Altbekanntes Problem: ich füge mit INSERT einen neuen Datensatz an eine Tabelle an, und will ermitteln, welche ID in einem Auto_Increment-Feld vergeben wurde.

Jemand nen Tip?


Dunsti


----------



## Luda (16. Dezember 2003)

neue sql - anweisung?!
z.b.
sql ="SELECT Max(autowert) AS MaxWert
FROM tbl1"


----------



## Andreas Dunstheimer (16. Dezember 2003)

danke, auf die Idee bin ich heute Nacht auch noch gekommen ;-)

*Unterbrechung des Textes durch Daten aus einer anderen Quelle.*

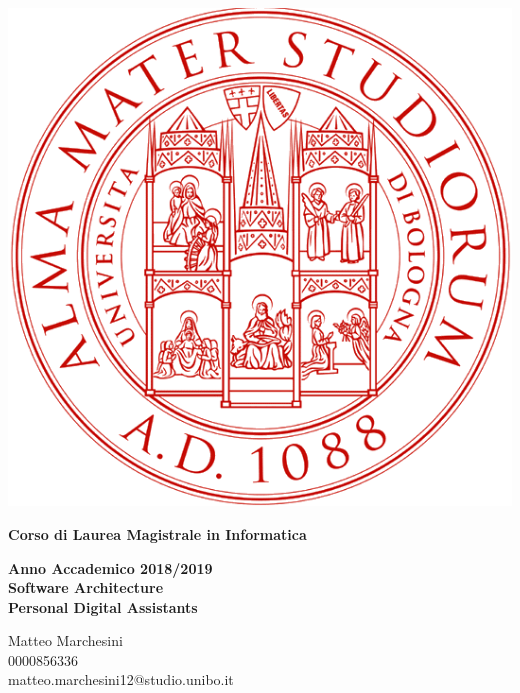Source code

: \documentclass[12pt, a4paper]{report}
\begin{document}
\begin{titlepage}
\vspace{15mm}
\begin{center}
  \includegraphics{Images/uniboLogo}
\end{center}
\begin{center}
{\normalsize{\bf Corso di Laurea Magistrale in Informatica}}\\
\vspace{5mm}

{\normalsize{\bf Anno Accademico 2018/2019}}\\
\vspace{20mm}
{\Large{\bf Software Architecture}}\\
\vspace{10mm}
{\Huge{\bf Personal Digital Assistants}}\\

\vspace{25mm}
\end{center}
\begin{flushright}
{\large{Matteo Marchesini\\0000856336\\matteo.marchesini12@studio.unibo.it}}
\end{flushright}
\end{titlepage}
\end{document}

ich dachte nur, da gäbe es evtl. was einfacheres!?


Dunsti


----------



## Luda (16. Dezember 2003)

einfacher!

auf welche db greifst du zu?
wenn du das mit acces und adodb machst, kannst du auch gleich den wert abfragen.
z.b.
msgbox rs.fields("autowert").value

aber das geht nur bei access


----------



## Andreas Dunstheimer (16. Dezember 2003)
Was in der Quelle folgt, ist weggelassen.